Source texts of formatted documents
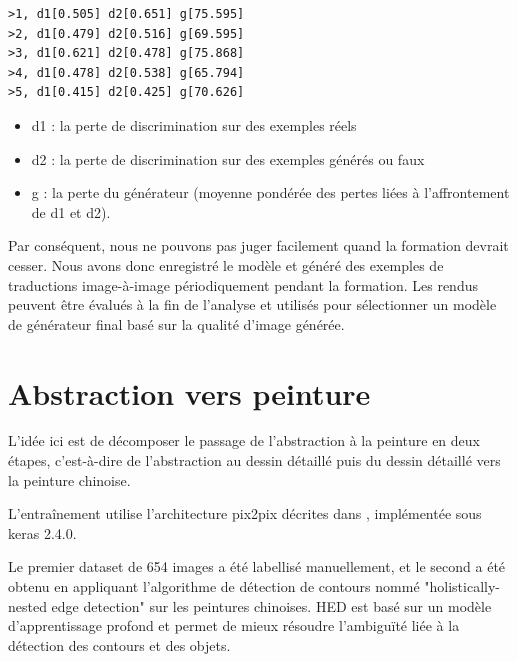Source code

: \documentclass[a4paper, 12pt]{report}
\begin{document}
\vspace*{\baselineskip}

\begin{lstlisting}
>1, d1[0.505] d2[0.651] g[75.595]
>2, d1[0.479] d2[0.516] g[69.595]
>3, d1[0.621] d2[0.478] g[75.868]
>4, d1[0.478] d2[0.538] g[65.794]
>5, d1[0.415] d2[0.425] g[70.626]
\end{lstlisting}

\vspace*{\baselineskip}

\begin{itemize}
\item d1 : la perte de discrimination sur des exemples réels
\item d2 : la perte de discrimination sur des exemples générés ou faux
\item g : la perte du générateur (moyenne pondérée des pertes liées à l’affrontement de d1 et d2).
\end{itemize}

\vspace*{\baselineskip}

Par conséquent, nous ne pouvons pas juger facilement quand la formation devrait cesser. Nous avons donc enregistré le modèle et généré des exemples de traductions image-à-image périodiquement pendant la formation. Les rendus peuvent être évalués à la fin de l’analyse et utilisés pour sélectionner un modèle de générateur final basé sur la qualité d’image générée. 



\pagebreak



\section{Abstraction vers peinture}

L'idée ici est de décomposer le passage de l'abstraction à la peinture en deux étapes, c'est-à-dire de l'abstraction au dessin détaillé puis du dessin détaillé vers la peinture chinoise.

L'entraînement utilise l'architecture pix2pix décrites dans \cite{DBLP:journals/corr/GatysEB15a}, implémentée sous keras 2.4.0.

Le premier dataset de 654 images a été labellisé manuellement, et le second a été obtenu en appliquant l'algorithme de détection de contours nommé "holistically-nested edge detection" \cite{xie2015holisticallynested} sur les peintures chinoises. HED est basé sur un modèle d'apprentissage profond et permet de mieux résoudre l’ambiguïté liée à la détection des contours et des objets. 
\end{document}
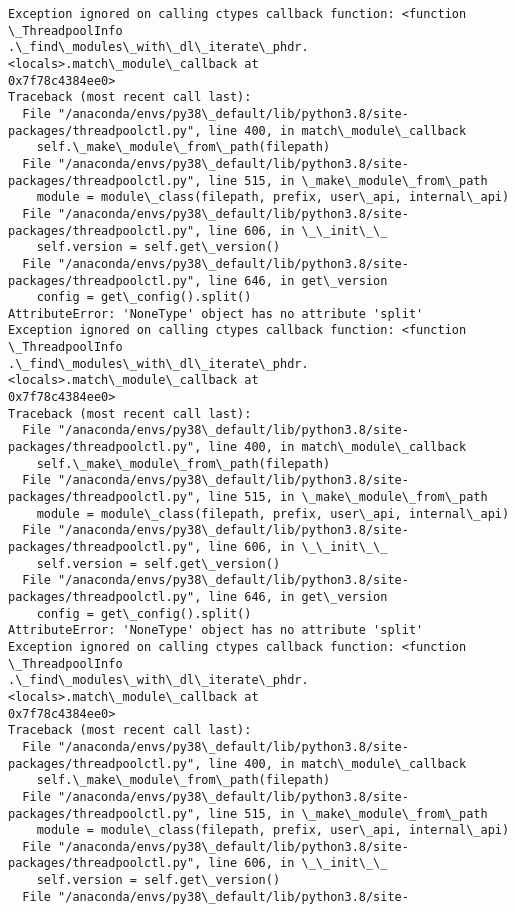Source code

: \documentclass[11pt]{article}
\begin{document}
\begin{Verbatim}[commandchars=\\\{\}]
Exception ignored on calling ctypes callback function: <function \_ThreadpoolInfo
.\_find\_modules\_with\_dl\_iterate\_phdr.<locals>.match\_module\_callback at
0x7f78c4384ee0>
Traceback (most recent call last):
  File "/anaconda/envs/py38\_default/lib/python3.8/site-
packages/threadpoolctl.py", line 400, in match\_module\_callback
    self.\_make\_module\_from\_path(filepath)
  File "/anaconda/envs/py38\_default/lib/python3.8/site-
packages/threadpoolctl.py", line 515, in \_make\_module\_from\_path
    module = module\_class(filepath, prefix, user\_api, internal\_api)
  File "/anaconda/envs/py38\_default/lib/python3.8/site-
packages/threadpoolctl.py", line 606, in \_\_init\_\_
    self.version = self.get\_version()
  File "/anaconda/envs/py38\_default/lib/python3.8/site-
packages/threadpoolctl.py", line 646, in get\_version
    config = get\_config().split()
AttributeError: 'NoneType' object has no attribute 'split'
Exception ignored on calling ctypes callback function: <function \_ThreadpoolInfo
.\_find\_modules\_with\_dl\_iterate\_phdr.<locals>.match\_module\_callback at
0x7f78c4384ee0>
Traceback (most recent call last):
  File "/anaconda/envs/py38\_default/lib/python3.8/site-
packages/threadpoolctl.py", line 400, in match\_module\_callback
    self.\_make\_module\_from\_path(filepath)
  File "/anaconda/envs/py38\_default/lib/python3.8/site-
packages/threadpoolctl.py", line 515, in \_make\_module\_from\_path
    module = module\_class(filepath, prefix, user\_api, internal\_api)
  File "/anaconda/envs/py38\_default/lib/python3.8/site-
packages/threadpoolctl.py", line 606, in \_\_init\_\_
    self.version = self.get\_version()
  File "/anaconda/envs/py38\_default/lib/python3.8/site-
packages/threadpoolctl.py", line 646, in get\_version
    config = get\_config().split()
AttributeError: 'NoneType' object has no attribute 'split'
Exception ignored on calling ctypes callback function: <function \_ThreadpoolInfo
.\_find\_modules\_with\_dl\_iterate\_phdr.<locals>.match\_module\_callback at
0x7f78c4384ee0>
Traceback (most recent call last):
  File "/anaconda/envs/py38\_default/lib/python3.8/site-
packages/threadpoolctl.py", line 400, in match\_module\_callback
    self.\_make\_module\_from\_path(filepath)
  File "/anaconda/envs/py38\_default/lib/python3.8/site-
packages/threadpoolctl.py", line 515, in \_make\_module\_from\_path
    module = module\_class(filepath, prefix, user\_api, internal\_api)
  File "/anaconda/envs/py38\_default/lib/python3.8/site-
packages/threadpoolctl.py", line 606, in \_\_init\_\_
    self.version = self.get\_version()
  File "/anaconda/envs/py38\_default/lib/python3.8/site-

\end{Verbatim}
\end{document}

**What to work on**
Omit the pictures; restate every entry word for word.

**Exercise solution**
Source code

: \documentclass[a4paper, 12pt]{report}
\begin{document}
\vspace*{\baselineskip}

\begin{lstlisting}
>1, d1[0.505] d2[0.651] g[75.595]
>2, d1[0.479] d2[0.516] g[69.595]
>3, d1[0.621] d2[0.478] g[75.868]
>4, d1[0.478] d2[0.538] g[65.794]
>5, d1[0.415] d2[0.425] g[70.626]
\end{lstlisting}

\vspace*{\baselineskip}

\begin{itemize}
\item d1 : la perte de discrimination sur des exemples réels
\item d2 : la perte de discrimination sur des exemples générés ou faux
\item g : la perte du générateur (moyenne pondérée des pertes liées à l’affrontement de d1 et d2).
\end{itemize}

\vspace*{\baselineskip}

Par conséquent, nous ne pouvons pas juger facilement quand la formation devrait cesser. Nous avons donc enregistré le modèle et généré des exemples de traductions image-à-image périodiquement pendant la formation. Les rendus peuvent être évalués à la fin de l’analyse et utilisés pour sélectionner un modèle de générateur final basé sur la qualité d’image générée. 



\pagebreak



\section{Abstraction vers peinture}

L'idée ici est de décomposer le passage de l'abstraction à la peinture en deux étapes, c'est-à-dire de l'abstraction au dessin détaillé puis du dessin détaillé vers la peinture chinoise.

L'entraînement utilise l'architecture pix2pix décrites dans \cite{DBLP:journals/corr/GatysEB15a}, implémentée sous keras 2.4.0.

Le premier dataset de 654 images a été labellisé manuellement, et le second a été obtenu en appliquant l'algorithme de détection de contours nommé "holistically-nested edge detection" \cite{xie2015holisticallynested} sur les peintures chinoises. HED est basé sur un modèle d'apprentissage profond et permet de mieux résoudre l’ambiguïté liée à la détection des contours et des objets. 
\end{document}
Source code

: \documentclass[11pt]{article}
\begin{document}
\begin{Verbatim}[commandchars=\\\{\}]
Exception ignored on calling ctypes callback function: <function \_ThreadpoolInfo
.\_find\_modules\_with\_dl\_iterate\_phdr.<locals>.match\_module\_callback at
0x7f78c4384ee0>
Traceback (most recent call last):
  File "/anaconda/envs/py38\_default/lib/python3.8/site-
packages/threadpoolctl.py", line 400, in match\_module\_callback
    self.\_make\_module\_from\_path(filepath)
  File "/anaconda/envs/py38\_default/lib/python3.8/site-
packages/threadpoolctl.py", line 515, in \_make\_module\_from\_path
    module = module\_class(filepath, prefix, user\_api, internal\_api)
  File "/anaconda/envs/py38\_default/lib/python3.8/site-
packages/threadpoolctl.py", line 606, in \_\_init\_\_
    self.version = self.get\_version()
  File "/anaconda/envs/py38\_default/lib/python3.8/site-
packages/threadpoolctl.py", line 646, in get\_version
    config = get\_config().split()
AttributeError: 'NoneType' object has no attribute 'split'
Exception ignored on calling ctypes callback function: <function \_ThreadpoolInfo
.\_find\_modules\_with\_dl\_iterate\_phdr.<locals>.match\_module\_callback at
0x7f78c4384ee0>
Traceback (most recent call last):
  File "/anaconda/envs/py38\_default/lib/python3.8/site-
packages/threadpoolctl.py", line 400, in match\_module\_callback
    self.\_make\_module\_from\_path(filepath)
  File "/anaconda/envs/py38\_default/lib/python3.8/site-
packages/threadpoolctl.py", line 515, in \_make\_module\_from\_path
    module = module\_class(filepath, prefix, user\_api, internal\_api)
  File "/anaconda/envs/py38\_default/lib/python3.8/site-
packages/threadpoolctl.py", line 606, in \_\_init\_\_
    self.version = self.get\_version()
  File "/anaconda/envs/py38\_default/lib/python3.8/site-
packages/threadpoolctl.py", line 646, in get\_version
    config = get\_config().split()
AttributeError: 'NoneType' object has no attribute 'split'
Exception ignored on calling ctypes callback function: <function \_ThreadpoolInfo
.\_find\_modules\_with\_dl\_iterate\_phdr.<locals>.match\_module\_callback at
0x7f78c4384ee0>
Traceback (most recent call last):
  File "/anaconda/envs/py38\_default/lib/python3.8/site-
packages/threadpoolctl.py", line 400, in match\_module\_callback
    self.\_make\_module\_from\_path(filepath)
  File "/anaconda/envs/py38\_default/lib/python3.8/site-
packages/threadpoolctl.py", line 515, in \_make\_module\_from\_path
    module = module\_class(filepath, prefix, user\_api, internal\_api)
  File "/anaconda/envs/py38\_default/lib/python3.8/site-
packages/threadpoolctl.py", line 606, in \_\_init\_\_
    self.version = self.get\_version()
  File "/anaconda/envs/py38\_default/lib/python3.8/site-

\end{Verbatim}
\end{document}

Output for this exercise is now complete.